*** DATASET CONTENT

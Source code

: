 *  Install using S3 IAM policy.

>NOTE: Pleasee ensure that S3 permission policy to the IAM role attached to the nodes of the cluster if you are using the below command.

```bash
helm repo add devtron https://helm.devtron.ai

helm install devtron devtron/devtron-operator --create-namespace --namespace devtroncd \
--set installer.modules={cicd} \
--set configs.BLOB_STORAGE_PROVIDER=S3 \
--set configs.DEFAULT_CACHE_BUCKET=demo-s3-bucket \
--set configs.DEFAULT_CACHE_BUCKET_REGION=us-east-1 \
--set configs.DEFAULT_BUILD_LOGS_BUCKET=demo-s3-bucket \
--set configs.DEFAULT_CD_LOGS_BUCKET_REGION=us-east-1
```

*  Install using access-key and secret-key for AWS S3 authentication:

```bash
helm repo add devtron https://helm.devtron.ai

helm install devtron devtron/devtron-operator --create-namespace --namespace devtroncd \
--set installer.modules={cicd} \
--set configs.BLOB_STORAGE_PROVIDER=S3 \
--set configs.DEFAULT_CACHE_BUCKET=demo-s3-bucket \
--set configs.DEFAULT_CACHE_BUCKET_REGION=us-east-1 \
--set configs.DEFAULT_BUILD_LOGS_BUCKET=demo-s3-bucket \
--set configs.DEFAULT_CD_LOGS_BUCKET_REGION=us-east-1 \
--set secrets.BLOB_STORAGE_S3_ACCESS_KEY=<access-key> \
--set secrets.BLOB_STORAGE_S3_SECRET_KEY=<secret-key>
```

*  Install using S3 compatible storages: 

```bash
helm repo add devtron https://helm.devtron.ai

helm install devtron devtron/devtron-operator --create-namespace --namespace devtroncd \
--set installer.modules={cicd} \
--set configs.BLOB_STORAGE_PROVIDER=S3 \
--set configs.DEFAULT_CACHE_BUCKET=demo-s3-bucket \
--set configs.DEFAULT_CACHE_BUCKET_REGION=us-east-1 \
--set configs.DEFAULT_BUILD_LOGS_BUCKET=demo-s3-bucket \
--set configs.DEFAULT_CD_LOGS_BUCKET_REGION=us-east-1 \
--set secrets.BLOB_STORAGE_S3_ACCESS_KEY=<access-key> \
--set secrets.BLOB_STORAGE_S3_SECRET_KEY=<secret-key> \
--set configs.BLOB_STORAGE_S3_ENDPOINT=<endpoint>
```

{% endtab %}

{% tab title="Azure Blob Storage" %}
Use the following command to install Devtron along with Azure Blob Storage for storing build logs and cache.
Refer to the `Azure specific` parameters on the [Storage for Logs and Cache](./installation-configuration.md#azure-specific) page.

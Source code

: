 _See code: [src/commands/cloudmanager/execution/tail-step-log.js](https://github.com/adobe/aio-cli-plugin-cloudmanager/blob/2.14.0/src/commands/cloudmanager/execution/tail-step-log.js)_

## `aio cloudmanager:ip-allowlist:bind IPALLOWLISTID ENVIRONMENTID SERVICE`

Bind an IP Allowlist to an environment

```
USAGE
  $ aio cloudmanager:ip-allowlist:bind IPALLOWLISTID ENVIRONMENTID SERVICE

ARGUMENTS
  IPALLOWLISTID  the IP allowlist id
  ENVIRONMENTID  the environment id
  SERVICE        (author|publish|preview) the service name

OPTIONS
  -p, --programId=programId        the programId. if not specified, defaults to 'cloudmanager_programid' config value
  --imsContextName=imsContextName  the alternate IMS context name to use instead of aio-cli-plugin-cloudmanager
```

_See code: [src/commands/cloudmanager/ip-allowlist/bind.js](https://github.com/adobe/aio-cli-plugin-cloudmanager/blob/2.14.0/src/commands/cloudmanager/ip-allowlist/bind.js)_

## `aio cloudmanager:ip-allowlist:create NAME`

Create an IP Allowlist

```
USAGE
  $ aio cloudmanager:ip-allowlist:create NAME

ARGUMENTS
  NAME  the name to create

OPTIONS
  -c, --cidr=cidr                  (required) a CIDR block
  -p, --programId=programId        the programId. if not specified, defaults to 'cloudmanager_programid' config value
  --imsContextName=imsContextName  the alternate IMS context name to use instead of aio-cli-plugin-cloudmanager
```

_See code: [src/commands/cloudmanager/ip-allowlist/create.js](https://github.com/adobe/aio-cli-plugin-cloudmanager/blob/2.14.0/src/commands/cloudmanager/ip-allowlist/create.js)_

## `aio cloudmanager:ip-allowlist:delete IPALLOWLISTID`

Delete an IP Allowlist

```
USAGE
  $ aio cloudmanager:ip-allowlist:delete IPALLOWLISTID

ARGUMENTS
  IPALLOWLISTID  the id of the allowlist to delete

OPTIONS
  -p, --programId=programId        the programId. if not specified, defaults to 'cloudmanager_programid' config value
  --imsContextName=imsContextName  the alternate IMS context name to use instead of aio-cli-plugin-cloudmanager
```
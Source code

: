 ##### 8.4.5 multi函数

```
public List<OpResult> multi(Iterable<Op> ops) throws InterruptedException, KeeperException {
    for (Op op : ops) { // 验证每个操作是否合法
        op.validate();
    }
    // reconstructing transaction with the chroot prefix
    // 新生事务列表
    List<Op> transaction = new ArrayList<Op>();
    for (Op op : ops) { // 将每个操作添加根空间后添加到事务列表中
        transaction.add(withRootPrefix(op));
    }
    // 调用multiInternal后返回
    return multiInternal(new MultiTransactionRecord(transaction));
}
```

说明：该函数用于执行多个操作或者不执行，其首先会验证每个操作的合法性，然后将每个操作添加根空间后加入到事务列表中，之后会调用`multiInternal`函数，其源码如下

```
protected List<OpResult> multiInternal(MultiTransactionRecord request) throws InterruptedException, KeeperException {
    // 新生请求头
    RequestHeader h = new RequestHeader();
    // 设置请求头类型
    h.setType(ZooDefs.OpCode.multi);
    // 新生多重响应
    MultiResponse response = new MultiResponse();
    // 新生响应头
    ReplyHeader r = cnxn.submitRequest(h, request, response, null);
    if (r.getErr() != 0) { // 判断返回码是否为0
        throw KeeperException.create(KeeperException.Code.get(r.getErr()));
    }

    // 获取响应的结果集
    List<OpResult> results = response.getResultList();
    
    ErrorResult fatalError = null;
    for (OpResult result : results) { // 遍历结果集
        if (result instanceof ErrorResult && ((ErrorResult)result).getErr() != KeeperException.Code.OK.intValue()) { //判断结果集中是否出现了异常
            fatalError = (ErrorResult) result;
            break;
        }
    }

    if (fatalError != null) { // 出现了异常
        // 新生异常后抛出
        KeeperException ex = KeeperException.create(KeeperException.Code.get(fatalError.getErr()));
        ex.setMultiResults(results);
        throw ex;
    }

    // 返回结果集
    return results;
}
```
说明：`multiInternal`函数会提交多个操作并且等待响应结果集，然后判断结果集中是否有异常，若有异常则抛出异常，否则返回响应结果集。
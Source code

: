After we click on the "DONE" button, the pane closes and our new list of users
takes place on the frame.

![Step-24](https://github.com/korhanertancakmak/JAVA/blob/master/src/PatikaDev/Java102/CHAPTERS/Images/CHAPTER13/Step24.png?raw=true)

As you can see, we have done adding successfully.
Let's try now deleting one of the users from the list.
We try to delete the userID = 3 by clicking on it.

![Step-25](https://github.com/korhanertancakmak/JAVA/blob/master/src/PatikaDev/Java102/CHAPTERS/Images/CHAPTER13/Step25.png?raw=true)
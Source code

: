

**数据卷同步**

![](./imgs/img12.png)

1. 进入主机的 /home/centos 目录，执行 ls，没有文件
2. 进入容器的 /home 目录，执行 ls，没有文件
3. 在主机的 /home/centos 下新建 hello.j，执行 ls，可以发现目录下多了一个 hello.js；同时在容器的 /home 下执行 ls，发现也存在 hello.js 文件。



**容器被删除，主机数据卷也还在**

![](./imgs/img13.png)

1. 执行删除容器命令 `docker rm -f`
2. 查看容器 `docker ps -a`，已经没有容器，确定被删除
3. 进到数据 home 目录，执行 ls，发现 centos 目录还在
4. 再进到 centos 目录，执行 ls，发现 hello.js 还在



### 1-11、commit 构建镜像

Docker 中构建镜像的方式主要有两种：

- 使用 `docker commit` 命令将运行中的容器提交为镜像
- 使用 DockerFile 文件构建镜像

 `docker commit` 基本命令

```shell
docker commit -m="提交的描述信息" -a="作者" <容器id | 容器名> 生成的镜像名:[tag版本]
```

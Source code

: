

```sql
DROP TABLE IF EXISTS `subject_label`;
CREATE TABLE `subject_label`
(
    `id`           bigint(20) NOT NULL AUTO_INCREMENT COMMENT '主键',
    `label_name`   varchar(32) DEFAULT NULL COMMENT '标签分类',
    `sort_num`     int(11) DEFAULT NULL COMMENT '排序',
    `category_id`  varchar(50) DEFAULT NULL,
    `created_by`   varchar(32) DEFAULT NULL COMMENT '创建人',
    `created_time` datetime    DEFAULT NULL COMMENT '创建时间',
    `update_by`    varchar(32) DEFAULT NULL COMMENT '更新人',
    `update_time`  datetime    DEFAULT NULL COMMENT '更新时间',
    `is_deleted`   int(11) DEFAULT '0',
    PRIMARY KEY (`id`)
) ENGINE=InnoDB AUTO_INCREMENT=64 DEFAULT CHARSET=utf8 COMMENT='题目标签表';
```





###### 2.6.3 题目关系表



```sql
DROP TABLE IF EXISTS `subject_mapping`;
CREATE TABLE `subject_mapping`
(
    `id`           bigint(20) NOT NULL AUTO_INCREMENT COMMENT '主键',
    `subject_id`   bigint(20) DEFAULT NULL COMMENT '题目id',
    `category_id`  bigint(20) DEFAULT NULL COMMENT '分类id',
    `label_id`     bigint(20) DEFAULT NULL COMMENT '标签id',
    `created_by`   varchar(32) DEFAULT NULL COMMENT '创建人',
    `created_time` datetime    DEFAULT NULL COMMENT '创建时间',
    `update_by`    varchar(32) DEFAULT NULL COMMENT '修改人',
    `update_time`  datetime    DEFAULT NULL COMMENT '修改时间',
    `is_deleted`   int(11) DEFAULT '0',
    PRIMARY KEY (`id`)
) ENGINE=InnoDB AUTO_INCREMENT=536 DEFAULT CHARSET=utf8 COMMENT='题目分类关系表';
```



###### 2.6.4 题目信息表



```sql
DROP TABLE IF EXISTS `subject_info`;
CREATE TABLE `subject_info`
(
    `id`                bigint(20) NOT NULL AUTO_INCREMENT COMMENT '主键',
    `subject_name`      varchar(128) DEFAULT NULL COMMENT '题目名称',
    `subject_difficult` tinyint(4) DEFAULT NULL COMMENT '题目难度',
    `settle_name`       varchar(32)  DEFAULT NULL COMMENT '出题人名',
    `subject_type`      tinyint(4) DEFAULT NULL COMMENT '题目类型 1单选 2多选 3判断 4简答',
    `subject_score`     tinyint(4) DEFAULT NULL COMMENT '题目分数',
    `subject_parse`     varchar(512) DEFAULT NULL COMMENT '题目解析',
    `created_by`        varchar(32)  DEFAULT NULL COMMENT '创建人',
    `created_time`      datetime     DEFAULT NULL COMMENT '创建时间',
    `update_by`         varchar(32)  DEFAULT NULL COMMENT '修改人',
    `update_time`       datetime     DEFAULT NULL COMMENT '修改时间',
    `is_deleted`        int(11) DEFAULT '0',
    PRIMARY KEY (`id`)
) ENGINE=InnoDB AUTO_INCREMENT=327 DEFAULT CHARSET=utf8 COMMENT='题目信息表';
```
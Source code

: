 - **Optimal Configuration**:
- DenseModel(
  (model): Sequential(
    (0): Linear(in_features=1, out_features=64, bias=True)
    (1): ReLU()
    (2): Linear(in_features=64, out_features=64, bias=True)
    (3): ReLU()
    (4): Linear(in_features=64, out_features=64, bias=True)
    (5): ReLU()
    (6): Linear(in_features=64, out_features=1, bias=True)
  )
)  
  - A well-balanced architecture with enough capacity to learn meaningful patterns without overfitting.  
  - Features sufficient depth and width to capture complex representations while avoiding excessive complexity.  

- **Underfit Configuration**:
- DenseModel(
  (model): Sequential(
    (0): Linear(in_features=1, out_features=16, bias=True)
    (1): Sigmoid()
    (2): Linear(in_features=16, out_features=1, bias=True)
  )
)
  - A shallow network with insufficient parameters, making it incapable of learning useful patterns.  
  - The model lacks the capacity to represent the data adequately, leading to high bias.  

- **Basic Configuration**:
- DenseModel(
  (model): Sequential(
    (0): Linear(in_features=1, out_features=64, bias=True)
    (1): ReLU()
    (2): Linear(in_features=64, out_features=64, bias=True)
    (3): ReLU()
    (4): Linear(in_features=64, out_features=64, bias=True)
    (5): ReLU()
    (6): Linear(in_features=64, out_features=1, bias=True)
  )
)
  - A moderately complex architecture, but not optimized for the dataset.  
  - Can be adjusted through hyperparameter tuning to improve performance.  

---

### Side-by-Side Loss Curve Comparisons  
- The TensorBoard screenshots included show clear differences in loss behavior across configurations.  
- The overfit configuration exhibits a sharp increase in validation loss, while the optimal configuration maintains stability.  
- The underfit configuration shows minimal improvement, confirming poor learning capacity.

******

### TASK PROMPT
In the lines above, locate the string "master". Copy every line where it occurs.

### YOUR SOLUTION
![Step-24](https://github.com/korhanertancakmak/JAVA/blob/master/src/PatikaDev/Java102/CHAPTERS/Images/CHAPTER13/Step24.png?raw=true)
![Step-25](https://github.com/korhanertancakmak/JAVA/blob/master/src/PatikaDev/Java102/CHAPTERS/Images/CHAPTER13/Step25.png?raw=true)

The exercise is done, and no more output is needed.